A study which was carried out between 2006 and 2016 examined bird death data at a 152MW windfarm on the island of Smøla off the west coast of Norway. The study found that bird deaths due to collision with turbine blades could be reduced significantly when one of the three blades on each turbine was painted black.
Birds use a narrow ‘binocular vision’ when in flight and it is taught that the rotating blades of wind turbines is seen as a motion smear, therefore not seen as a moving object. The painting of one turbine blade gives the birds a motion que which enables them to detect the turbine blades as a moving object and therefore as danger, prompting them to avoid the obstacle in due time.

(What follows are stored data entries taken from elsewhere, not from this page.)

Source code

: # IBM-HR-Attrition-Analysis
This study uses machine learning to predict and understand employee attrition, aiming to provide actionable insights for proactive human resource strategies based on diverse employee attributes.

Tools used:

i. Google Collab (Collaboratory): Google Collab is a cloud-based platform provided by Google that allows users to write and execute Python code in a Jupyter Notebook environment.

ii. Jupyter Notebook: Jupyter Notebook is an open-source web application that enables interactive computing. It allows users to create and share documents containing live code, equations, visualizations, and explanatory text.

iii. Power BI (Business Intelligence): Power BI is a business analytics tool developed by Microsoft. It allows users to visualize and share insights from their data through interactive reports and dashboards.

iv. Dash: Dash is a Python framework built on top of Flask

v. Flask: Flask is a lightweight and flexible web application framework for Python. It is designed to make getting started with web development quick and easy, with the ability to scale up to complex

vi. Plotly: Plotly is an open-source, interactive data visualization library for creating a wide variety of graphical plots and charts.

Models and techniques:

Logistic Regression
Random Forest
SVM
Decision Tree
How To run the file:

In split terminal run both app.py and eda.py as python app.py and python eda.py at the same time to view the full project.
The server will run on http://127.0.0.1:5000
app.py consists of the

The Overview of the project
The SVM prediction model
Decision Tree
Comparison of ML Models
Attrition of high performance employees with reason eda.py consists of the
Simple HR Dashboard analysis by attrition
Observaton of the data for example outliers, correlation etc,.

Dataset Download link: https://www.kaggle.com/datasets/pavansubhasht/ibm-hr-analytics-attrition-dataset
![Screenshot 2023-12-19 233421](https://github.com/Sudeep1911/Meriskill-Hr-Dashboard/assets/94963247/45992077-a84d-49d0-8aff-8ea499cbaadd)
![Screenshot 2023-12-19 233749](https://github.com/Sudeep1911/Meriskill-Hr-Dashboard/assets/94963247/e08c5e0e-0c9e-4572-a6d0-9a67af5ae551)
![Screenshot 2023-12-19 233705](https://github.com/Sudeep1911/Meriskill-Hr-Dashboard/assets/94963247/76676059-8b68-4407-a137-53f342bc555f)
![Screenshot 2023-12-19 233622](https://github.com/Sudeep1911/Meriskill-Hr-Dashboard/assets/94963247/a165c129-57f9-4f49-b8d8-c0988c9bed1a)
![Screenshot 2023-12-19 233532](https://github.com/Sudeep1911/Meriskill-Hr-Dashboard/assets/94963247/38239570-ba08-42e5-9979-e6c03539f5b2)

In this latest study, a 72% reduction in annual fatalities was recorded when compared to control or unpainted turbines. The results were seen across a range of species, most notably the White-tailed Eagle which is red listed and recently re-introduced in Ireland.
Despite these positive results, the authors of the study have stressed that the number of deaths fluctuated considerably from year to year and the need for a more long-term study. The study also recommends a repeat of this research in other areas to ensure that the outcomes are generic and repeatable across various landscapes.
If proven over a longer period with a larger data set, this approach of contrast painting could have positive implications for the provision of renewable energy projects in areas that would otherwise have been too susceptible to bird collision risk.